Data items

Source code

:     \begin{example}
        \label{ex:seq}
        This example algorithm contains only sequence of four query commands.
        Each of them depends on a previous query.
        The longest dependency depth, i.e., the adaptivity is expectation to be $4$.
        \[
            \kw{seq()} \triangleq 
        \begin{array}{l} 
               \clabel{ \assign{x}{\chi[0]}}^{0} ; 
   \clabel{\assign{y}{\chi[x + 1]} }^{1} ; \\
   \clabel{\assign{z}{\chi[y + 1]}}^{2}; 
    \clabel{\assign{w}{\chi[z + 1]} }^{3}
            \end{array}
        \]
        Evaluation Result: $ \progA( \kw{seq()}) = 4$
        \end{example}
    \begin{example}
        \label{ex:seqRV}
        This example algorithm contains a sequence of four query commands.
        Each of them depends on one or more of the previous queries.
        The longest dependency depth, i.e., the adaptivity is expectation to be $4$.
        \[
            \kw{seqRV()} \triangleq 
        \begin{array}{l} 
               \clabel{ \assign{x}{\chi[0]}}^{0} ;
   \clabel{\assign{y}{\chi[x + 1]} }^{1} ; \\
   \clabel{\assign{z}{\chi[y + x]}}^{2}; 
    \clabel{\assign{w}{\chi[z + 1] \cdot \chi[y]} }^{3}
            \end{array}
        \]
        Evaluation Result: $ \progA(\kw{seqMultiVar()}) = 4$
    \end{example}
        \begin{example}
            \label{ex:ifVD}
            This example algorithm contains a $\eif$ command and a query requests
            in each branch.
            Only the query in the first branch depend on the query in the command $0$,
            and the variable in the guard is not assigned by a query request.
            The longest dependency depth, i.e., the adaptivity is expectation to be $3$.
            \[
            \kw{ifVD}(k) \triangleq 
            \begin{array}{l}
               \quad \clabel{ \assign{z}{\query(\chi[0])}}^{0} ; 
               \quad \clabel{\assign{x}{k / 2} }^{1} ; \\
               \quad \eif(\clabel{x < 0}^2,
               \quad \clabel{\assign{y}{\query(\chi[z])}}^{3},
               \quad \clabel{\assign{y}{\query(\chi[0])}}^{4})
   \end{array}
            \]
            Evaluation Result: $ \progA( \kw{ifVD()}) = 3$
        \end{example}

* **WHAT THE TASK REQUIRES**: Exactly as they appear above, write out all of the lines.

* **TASK RESULT**:
Source code

:     \begin{example}
        \label{ex:seq}
        This example algorithm contains only sequence of four query commands.
        Each of them depends on a previous query.
        The longest dependency depth, i.e., the adaptivity is expectation to be $4$.
        \[
            \kw{seq()} \triangleq 
        \begin{array}{l} 
               \clabel{ \assign{x}{\chi[0]}}^{0} ; 
   \clabel{\assign{y}{\chi[x + 1]} }^{1} ; \\
   \clabel{\assign{z}{\chi[y + 1]}}^{2}; 
    \clabel{\assign{w}{\chi[z + 1]} }^{3}
            \end{array}
        \]
        Evaluation Result: $ \progA( \kw{seq()}) = 4$
        \end{example}
    \begin{example}
        \label{ex:seqRV}
        This example algorithm contains a sequence of four query commands.
        Each of them depends on one or more of the previous queries.
        The longest dependency depth, i.e., the adaptivity is expectation to be $4$.
        \[
            \kw{seqRV()} \triangleq 
        \begin{array}{l} 
               \clabel{ \assign{x}{\chi[0]}}^{0} ;
   \clabel{\assign{y}{\chi[x + 1]} }^{1} ; \\
   \clabel{\assign{z}{\chi[y + x]}}^{2}; 
    \clabel{\assign{w}{\chi[z + 1] \cdot \chi[y]} }^{3}
            \end{array}
        \]
        Evaluation Result: $ \progA(\kw{seqMultiVar()}) = 4$
    \end{example}
        \begin{example}
            \label{ex:ifVD}
            This example algorithm contains a $\eif$ command and a query requests
            in each branch.
            Only the query in the first branch depend on the query in the command $0$,
            and the variable in the guard is not assigned by a query request.
            The longest dependency depth, i.e., the adaptivity is expectation to be $3$.
            \[
            \kw{ifVD}(k) \triangleq 
            \begin{array}{l}
               \quad \clabel{ \assign{z}{\query(\chi[0])}}^{0} ; 
               \quad \clabel{\assign{x}{k / 2} }^{1} ; \\
               \quad \eif(\clabel{x < 0}^2,
               \quad \clabel{\assign{y}{\query(\chi[z])}}^{3},
               \quad \clabel{\assign{y}{\query(\chi[0])}}^{4})
   \end{array}
            \]
            Evaluation Result: $ \progA( \kw{ifVD()}) = 3$
        \end{example}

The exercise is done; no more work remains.